In 1274 King Edward I was invited by the Count of Chalons to take part in a tournament he’d organised. Hundreds were involved on each side and the fracas became known as the Little Battle of Chalons. The count tried every trick he knew to throw Edward from his saddle, but the king was too quick for him and it was the count who ended up in the dust. Thoroughly humiliated, he re-mounted and attacked Edward full-on. His French followers joined in with gusto. As did the English archers who let fly and shot many of their hosts. Dozens died, and yet it wasn’t until the next century that rules were instated. The safety fence separating combatants – the tilt – wasn’t introduced till 1420.
The Homeric ideal of single combat translated easily from joust to battlefield.
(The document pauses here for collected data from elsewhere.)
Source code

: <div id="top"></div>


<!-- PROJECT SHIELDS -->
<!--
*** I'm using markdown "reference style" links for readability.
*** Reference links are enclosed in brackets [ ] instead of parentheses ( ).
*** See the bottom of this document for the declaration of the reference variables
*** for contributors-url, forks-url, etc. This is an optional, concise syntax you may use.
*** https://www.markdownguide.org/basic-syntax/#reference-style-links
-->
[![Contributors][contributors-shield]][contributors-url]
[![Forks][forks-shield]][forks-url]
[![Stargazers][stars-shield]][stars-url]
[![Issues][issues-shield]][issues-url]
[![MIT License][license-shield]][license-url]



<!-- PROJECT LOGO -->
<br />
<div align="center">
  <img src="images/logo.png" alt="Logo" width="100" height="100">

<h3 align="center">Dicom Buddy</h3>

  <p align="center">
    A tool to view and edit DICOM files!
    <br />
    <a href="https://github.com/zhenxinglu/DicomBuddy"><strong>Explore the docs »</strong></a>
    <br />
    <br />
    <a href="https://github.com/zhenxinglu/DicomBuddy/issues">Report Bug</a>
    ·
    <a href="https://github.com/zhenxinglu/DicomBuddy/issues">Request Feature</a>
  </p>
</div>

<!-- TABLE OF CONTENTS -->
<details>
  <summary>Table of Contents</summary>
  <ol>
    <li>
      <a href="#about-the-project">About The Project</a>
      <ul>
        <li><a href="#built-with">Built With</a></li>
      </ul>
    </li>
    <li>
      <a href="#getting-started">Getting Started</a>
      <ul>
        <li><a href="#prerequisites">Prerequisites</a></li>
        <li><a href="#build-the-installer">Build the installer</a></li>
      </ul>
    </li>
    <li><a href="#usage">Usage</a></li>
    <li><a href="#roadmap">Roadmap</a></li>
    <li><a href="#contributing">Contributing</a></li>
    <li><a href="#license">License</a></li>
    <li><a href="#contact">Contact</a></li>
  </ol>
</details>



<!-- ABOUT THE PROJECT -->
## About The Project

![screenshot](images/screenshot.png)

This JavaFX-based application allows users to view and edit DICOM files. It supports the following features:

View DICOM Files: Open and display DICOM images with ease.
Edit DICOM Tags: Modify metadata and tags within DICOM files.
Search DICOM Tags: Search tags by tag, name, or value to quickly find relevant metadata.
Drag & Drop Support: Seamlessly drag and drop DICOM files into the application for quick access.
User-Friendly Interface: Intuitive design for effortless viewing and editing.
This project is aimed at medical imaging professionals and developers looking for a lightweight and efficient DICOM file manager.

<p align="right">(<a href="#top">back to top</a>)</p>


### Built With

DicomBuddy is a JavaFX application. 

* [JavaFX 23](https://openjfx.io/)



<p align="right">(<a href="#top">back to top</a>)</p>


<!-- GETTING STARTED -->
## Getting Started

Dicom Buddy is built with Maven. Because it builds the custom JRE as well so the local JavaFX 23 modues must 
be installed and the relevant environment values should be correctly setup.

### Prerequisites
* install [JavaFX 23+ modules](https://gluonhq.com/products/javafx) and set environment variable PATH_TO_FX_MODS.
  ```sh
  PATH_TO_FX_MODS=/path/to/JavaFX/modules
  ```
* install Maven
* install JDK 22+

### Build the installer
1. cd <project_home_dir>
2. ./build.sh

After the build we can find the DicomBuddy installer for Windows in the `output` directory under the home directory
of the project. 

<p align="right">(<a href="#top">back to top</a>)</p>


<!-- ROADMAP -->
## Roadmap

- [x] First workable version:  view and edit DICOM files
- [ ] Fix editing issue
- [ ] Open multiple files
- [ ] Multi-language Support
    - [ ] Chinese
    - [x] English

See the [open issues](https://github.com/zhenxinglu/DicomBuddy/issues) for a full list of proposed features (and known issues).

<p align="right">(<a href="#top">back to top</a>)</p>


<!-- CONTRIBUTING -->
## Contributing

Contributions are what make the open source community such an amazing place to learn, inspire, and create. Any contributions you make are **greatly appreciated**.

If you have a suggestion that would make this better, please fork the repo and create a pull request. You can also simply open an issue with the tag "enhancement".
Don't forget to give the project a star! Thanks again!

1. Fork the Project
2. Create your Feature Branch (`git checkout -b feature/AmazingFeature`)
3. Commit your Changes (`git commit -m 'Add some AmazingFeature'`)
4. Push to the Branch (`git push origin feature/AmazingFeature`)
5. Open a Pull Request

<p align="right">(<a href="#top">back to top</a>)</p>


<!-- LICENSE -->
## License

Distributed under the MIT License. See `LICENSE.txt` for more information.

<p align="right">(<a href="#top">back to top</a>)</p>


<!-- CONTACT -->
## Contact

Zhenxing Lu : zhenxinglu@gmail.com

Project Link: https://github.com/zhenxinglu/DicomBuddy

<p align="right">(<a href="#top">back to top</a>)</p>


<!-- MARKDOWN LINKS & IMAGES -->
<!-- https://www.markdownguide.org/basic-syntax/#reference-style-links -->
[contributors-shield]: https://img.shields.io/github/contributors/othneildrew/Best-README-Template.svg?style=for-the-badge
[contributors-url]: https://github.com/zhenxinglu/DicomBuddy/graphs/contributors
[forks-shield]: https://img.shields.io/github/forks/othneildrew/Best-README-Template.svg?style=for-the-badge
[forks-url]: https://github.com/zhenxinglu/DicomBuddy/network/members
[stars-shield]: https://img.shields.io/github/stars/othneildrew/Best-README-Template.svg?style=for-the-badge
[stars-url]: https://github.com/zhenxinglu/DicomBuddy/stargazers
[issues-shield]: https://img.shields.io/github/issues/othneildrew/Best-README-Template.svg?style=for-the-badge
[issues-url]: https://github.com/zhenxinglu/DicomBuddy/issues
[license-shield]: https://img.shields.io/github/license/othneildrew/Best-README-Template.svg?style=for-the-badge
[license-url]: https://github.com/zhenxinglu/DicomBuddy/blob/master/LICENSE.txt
Robert the Bruce won a significant victory when, on 23 June 1314, the first day of Bannockburn, despite only being lightly armoured, he brained Sir Henry de Bohun, an English knight who came at him in full kit. Earlier, William Wallace (‘Braveheart’) and Bishop Bek had slogged it out in the streets of Glasgow. Before he fought the Count of Chalons, Edward had won the Second Barons’ War. In the Forest of Alton, in what may have been a confused skirmish, the rebel knight Adam Gurdon, a leading local rebel had clashed with Edward in single combat. Gurdon was a tough fighter with something of a reputation and the duel was long and hard-fought. Edward won but was prepared to show mercy to a worthy adversary and spared Gurdon.
image
Sixteenth-century German print, showing Henry II of France jousting.
An Englishman’s castle
The knightly warrior was defined by his status, by his membership of the feudal elite, distinguished by his armour, his weapons and his warhorse. Moreover, he was identified by his castle. Prior to 1066, these were rare in England. Thereafter, they proliferated. Not merely a fort or a refuge, the castle was the dominion of the feudal gentry writ in solid masonry.
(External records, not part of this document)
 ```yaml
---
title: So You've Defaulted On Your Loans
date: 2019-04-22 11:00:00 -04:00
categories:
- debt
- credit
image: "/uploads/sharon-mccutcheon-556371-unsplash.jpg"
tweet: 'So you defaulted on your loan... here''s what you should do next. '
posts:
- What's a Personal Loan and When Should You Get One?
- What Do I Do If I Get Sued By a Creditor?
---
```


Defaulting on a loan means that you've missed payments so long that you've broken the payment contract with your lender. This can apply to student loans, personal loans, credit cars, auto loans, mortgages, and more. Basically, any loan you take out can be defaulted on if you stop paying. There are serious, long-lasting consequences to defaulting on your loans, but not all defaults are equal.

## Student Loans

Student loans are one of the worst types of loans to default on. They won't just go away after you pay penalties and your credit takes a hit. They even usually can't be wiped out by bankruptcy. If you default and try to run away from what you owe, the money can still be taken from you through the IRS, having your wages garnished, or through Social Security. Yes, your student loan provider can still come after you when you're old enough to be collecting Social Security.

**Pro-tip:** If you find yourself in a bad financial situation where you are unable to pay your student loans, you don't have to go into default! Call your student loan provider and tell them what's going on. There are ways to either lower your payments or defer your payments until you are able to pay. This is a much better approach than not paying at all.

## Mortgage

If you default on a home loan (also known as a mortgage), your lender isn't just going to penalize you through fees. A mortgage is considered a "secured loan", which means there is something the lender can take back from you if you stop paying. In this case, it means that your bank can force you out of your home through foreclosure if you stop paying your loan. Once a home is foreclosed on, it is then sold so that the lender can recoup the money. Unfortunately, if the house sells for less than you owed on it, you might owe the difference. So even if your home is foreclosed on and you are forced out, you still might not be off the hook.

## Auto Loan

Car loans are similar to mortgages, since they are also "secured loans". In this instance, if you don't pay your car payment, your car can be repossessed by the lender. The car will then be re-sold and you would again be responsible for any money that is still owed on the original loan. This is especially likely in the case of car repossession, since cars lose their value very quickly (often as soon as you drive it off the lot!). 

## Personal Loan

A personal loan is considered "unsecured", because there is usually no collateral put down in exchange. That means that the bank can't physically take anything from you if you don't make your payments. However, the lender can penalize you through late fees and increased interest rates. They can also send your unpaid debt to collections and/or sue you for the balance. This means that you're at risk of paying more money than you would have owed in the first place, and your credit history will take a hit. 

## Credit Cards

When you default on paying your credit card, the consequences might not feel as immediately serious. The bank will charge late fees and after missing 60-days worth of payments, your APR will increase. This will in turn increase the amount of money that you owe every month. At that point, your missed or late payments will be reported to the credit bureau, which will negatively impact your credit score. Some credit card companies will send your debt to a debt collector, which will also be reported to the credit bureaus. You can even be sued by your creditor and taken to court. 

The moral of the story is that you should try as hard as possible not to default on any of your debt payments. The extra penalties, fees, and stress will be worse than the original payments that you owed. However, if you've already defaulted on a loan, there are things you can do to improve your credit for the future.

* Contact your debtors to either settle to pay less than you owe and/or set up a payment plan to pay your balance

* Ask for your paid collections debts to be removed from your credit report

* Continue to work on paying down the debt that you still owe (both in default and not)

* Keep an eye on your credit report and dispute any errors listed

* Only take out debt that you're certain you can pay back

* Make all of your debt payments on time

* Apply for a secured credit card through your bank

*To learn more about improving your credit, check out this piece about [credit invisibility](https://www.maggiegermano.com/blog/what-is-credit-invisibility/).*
Castles live in the mind, the visible traces of the age of knighthood. Castell Coch in South Wales and fantastical Neuschwanstein in Bavaria (a fairy-tale confection commissioned by King Ludwig II) were both built as 19th century homage to the ideal. Arundel, Alnwick, Bamburgh, Edinburgh, Framlingham, Stirling, Windsor: Britain is studded with castles from vast royal palaces to lonely towers such as Smailholm, Gilnockie or Neidpath. Castles dominate our literature of chivalry from Malory to Bernard Cornwell and, let’s face it – we’d all like one; cold draughty, damp and uncomfortable as they mostly are.
image
Statue of William Wallace, Aberdeen.
Warfare was, for four centuries after the Norman Conquest, dominated by the perpetual and symbiotic duel between those who built castle walls and those who tried to knock them down. This contest continued until the age of gunpowder profoundly altered the balance. Prior to that, the advantage typically lay with the defender. It is widely believed that it was the Normans, with their timber motte-and-bailey fortifications, who introduced the archetypal castle into England, though some historians now dispute this. During the 12th century, timber was gradually replaced by masonry; great stone keeps such as Rochester, Orford, Conisburgh, Richmond and Newcastle, soared impressively.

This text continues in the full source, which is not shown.